■ **REQUIRED ACTION**: Collect from the data below each line with "IEEEkeywords".

■ **RECORD EXTRACTS**:
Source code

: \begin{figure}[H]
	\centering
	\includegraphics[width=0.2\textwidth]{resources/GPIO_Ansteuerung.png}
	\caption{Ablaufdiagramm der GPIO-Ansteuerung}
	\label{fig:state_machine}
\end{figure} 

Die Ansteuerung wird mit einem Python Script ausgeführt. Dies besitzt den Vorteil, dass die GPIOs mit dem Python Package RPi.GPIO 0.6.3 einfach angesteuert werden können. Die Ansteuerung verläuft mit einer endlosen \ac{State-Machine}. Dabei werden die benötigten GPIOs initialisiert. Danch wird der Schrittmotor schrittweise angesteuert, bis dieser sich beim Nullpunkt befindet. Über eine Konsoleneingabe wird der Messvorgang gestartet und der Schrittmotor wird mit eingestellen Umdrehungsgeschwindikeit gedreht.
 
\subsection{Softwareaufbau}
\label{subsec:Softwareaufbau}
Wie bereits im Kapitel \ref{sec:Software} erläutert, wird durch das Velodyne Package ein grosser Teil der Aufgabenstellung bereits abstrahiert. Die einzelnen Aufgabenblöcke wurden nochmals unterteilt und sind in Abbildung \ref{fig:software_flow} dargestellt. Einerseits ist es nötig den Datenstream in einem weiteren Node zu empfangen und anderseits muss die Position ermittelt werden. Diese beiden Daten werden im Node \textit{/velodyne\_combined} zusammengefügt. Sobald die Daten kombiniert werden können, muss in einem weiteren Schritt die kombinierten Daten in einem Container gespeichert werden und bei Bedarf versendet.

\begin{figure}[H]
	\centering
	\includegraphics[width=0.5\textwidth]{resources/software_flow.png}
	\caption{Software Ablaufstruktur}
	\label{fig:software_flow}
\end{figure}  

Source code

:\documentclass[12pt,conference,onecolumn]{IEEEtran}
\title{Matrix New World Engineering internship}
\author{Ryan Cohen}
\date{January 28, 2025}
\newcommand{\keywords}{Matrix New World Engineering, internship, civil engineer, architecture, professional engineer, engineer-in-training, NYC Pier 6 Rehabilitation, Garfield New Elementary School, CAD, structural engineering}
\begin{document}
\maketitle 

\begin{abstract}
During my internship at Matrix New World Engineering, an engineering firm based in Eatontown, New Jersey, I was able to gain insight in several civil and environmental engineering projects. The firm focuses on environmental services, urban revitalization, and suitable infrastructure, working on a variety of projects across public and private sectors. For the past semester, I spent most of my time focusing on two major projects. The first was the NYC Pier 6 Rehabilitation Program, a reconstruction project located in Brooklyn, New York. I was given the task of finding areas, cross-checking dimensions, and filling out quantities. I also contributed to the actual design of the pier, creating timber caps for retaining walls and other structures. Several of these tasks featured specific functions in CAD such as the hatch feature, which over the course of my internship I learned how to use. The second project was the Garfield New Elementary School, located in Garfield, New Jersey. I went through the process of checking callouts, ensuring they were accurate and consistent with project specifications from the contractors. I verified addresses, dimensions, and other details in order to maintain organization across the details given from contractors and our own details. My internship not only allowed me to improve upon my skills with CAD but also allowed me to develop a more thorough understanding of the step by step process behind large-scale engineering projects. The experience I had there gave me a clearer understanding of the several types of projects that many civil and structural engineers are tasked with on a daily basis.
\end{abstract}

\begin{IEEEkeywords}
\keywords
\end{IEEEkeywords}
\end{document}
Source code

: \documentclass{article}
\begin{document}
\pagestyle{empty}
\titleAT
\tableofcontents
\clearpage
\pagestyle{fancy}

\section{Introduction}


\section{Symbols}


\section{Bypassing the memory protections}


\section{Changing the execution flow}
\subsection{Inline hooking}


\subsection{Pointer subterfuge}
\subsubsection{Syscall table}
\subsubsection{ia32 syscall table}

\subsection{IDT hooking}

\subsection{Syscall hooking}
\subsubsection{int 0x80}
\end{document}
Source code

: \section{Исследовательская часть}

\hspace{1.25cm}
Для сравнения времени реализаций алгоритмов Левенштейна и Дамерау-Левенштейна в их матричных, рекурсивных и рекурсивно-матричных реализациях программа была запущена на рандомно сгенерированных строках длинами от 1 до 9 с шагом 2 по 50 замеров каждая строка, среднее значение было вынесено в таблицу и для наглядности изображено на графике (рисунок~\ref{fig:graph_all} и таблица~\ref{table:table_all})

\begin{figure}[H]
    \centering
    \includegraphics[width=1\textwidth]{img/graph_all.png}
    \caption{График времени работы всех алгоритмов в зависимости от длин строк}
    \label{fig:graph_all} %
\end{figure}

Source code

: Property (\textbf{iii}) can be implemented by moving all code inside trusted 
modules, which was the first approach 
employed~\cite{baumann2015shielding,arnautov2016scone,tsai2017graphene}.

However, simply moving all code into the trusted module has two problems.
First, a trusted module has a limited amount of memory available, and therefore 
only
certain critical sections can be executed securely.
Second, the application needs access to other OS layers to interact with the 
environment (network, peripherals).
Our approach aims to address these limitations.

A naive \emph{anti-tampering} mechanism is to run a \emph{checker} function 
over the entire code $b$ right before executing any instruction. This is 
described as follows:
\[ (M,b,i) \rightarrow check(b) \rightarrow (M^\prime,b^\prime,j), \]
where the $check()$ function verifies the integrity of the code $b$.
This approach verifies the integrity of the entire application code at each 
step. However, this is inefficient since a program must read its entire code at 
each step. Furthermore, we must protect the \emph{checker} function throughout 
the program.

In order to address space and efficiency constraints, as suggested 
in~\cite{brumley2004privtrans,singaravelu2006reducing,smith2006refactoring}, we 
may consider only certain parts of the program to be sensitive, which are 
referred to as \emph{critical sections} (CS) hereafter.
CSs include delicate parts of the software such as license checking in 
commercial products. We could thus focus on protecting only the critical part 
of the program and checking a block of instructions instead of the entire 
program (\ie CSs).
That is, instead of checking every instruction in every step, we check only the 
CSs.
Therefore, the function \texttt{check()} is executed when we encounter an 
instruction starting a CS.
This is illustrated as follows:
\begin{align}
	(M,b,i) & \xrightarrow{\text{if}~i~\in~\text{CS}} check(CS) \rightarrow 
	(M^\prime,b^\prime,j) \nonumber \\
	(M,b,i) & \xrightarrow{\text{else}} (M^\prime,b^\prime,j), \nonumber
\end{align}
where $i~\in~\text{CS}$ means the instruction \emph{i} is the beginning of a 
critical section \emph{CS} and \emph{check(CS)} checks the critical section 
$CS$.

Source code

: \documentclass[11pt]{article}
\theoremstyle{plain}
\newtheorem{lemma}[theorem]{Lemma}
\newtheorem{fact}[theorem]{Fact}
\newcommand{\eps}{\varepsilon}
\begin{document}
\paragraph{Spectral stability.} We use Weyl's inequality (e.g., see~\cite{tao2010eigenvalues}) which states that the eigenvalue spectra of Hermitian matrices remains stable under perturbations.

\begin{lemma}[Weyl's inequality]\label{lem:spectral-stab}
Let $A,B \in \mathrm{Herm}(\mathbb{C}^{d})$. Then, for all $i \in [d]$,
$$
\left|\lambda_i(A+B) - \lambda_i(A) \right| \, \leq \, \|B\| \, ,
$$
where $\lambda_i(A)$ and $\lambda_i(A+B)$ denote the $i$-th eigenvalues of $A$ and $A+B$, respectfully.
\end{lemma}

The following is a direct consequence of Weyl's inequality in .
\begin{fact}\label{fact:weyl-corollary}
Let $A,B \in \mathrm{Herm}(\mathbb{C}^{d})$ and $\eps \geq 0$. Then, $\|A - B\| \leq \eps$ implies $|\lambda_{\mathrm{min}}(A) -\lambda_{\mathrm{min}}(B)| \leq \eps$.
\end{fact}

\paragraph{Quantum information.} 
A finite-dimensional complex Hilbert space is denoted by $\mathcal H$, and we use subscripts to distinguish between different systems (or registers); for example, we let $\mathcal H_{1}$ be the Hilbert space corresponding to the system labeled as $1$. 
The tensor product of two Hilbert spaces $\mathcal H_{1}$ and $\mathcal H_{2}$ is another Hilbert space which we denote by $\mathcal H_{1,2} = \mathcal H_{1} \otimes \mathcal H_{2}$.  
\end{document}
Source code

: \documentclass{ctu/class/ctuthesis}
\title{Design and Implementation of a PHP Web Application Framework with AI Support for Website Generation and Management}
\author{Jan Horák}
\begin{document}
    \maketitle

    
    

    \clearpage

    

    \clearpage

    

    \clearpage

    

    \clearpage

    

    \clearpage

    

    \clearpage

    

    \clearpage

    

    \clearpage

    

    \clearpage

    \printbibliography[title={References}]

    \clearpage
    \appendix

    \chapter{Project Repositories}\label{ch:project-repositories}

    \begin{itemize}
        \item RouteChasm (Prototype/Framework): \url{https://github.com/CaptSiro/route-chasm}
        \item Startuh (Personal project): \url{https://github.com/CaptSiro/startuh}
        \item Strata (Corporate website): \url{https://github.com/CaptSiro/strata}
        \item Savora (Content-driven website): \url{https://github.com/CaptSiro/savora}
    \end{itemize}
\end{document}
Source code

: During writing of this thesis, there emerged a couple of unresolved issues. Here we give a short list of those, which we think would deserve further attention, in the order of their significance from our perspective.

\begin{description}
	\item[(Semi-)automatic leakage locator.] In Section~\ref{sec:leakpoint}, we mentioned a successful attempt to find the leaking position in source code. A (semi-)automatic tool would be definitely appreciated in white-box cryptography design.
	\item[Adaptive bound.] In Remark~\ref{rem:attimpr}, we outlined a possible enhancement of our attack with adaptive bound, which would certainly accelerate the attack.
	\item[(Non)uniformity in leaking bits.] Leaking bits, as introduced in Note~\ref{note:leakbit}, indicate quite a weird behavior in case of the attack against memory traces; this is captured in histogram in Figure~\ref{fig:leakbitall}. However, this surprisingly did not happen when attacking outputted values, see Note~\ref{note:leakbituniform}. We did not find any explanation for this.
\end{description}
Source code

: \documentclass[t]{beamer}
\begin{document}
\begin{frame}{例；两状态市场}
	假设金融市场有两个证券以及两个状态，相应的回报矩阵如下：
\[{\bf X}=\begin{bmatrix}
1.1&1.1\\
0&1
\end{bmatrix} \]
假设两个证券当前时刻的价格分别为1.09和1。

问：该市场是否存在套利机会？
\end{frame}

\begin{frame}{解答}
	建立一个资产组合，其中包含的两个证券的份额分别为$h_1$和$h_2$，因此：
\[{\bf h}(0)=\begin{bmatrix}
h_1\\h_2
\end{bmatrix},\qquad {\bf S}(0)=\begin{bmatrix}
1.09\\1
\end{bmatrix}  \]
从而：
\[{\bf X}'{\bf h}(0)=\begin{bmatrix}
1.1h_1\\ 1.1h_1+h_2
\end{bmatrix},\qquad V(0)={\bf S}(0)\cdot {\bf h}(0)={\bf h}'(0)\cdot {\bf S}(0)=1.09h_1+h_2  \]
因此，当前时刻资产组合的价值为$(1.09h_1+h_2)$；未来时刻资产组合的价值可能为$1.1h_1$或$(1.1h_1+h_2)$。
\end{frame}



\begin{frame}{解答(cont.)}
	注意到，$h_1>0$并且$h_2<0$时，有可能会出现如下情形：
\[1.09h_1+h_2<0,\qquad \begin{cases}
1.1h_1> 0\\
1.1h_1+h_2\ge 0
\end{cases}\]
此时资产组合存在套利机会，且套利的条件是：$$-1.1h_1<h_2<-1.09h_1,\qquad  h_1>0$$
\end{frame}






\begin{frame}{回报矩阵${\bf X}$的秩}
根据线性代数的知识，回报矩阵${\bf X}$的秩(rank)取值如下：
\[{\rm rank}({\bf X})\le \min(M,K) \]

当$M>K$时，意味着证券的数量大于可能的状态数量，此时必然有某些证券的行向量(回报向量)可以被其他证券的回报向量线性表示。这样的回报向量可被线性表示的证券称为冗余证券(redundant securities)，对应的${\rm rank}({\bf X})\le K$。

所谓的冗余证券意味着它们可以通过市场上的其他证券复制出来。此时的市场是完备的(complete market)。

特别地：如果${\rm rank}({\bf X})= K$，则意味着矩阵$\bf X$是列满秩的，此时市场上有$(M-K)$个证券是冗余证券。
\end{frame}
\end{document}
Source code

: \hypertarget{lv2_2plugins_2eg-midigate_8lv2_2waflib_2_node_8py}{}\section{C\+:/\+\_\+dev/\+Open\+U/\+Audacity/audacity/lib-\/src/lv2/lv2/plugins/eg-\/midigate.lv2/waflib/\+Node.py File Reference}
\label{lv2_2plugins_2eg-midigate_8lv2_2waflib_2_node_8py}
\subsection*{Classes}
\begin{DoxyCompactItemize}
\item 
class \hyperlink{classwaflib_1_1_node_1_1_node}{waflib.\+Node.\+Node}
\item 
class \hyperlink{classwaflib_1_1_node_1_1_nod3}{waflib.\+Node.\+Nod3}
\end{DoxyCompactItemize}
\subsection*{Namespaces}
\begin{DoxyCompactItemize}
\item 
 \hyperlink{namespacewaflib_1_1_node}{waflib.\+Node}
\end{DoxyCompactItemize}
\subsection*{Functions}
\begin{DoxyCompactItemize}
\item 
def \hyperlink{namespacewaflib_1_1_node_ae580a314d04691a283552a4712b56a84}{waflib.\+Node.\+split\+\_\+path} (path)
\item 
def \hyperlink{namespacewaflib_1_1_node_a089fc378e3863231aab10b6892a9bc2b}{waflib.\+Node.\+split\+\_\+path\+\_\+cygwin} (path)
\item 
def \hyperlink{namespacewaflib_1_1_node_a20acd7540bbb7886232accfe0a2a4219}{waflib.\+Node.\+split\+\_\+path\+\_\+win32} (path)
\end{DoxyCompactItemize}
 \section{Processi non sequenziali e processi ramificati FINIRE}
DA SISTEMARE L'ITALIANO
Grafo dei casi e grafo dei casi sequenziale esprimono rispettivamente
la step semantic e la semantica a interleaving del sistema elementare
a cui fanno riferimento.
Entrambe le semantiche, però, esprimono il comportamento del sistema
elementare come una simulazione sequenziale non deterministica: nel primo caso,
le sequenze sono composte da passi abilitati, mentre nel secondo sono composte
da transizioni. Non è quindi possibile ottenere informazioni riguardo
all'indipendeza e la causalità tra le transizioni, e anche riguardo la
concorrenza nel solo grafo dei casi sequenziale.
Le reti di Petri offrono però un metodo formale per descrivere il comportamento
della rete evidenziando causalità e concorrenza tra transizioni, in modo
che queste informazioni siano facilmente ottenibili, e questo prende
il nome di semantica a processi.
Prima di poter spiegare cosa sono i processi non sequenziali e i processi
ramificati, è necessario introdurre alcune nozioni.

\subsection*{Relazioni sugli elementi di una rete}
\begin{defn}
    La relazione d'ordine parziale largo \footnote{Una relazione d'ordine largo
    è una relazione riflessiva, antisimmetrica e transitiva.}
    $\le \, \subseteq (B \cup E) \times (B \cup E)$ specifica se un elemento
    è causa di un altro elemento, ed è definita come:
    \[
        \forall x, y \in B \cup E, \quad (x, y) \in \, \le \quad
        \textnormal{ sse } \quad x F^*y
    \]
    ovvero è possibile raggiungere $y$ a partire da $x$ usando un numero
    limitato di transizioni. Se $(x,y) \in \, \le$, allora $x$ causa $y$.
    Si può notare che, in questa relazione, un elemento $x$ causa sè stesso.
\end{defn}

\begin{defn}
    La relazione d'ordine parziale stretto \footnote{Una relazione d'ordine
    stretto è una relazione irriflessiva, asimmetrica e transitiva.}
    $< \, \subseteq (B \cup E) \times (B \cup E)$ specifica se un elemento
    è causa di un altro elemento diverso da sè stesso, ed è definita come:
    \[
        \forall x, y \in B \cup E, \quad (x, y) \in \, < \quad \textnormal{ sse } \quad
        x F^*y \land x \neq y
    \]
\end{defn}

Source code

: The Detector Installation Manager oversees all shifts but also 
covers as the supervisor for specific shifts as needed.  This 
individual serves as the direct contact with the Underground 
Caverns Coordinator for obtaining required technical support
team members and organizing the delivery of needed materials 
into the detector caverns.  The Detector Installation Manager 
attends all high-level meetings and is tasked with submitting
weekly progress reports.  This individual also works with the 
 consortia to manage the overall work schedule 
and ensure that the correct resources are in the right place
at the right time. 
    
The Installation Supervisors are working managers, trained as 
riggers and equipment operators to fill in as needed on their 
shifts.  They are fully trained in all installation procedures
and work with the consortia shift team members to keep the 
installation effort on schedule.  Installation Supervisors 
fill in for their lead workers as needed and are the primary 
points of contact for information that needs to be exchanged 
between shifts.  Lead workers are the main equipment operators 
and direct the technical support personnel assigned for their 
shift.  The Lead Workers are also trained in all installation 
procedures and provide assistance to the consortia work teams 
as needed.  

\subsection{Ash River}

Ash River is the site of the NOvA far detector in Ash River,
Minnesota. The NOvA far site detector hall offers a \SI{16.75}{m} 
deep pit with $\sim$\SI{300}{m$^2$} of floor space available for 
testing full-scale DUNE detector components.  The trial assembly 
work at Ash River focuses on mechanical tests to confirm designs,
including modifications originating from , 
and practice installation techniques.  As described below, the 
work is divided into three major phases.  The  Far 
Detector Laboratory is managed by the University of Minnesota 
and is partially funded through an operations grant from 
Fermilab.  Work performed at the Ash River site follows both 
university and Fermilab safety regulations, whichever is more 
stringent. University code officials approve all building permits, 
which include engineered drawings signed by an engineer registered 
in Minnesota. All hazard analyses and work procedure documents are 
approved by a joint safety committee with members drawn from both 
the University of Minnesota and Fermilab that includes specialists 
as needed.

■ **PROBLEM SOLUTION**:
\begin{IEEEkeywords}
\end{IEEEkeywords}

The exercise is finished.